#### [Action item]
How many lines in these entries contain the string "vehicles"? Reply with the number alone.

#### [Data to process]
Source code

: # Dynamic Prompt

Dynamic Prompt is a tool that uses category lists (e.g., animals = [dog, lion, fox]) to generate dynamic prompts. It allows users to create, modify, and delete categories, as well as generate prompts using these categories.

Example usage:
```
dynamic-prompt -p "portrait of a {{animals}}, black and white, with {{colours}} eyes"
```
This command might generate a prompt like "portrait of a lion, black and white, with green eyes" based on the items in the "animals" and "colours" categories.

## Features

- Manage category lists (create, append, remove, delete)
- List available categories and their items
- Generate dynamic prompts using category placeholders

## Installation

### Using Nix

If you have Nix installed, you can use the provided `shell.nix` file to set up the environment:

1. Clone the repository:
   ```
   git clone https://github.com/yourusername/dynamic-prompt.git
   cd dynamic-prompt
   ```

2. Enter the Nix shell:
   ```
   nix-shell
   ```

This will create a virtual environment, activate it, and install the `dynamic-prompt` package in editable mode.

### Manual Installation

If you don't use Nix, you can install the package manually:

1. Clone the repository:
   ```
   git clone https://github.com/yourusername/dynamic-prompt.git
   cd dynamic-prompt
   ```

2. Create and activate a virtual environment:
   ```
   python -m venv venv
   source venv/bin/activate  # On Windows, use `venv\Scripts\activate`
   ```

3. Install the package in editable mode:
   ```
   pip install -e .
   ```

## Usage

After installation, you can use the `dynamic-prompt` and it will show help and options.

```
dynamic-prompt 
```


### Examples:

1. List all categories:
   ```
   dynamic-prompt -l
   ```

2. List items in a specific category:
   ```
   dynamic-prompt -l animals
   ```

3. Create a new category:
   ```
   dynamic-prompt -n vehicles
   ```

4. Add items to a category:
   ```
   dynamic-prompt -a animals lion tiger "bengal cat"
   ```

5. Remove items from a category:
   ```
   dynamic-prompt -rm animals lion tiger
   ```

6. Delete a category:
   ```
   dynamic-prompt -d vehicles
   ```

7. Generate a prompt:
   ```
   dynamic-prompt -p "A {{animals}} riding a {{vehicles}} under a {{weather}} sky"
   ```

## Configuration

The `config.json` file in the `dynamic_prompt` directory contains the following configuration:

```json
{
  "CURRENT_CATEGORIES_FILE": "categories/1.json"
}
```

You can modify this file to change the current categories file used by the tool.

#### [Solution for this problem]
3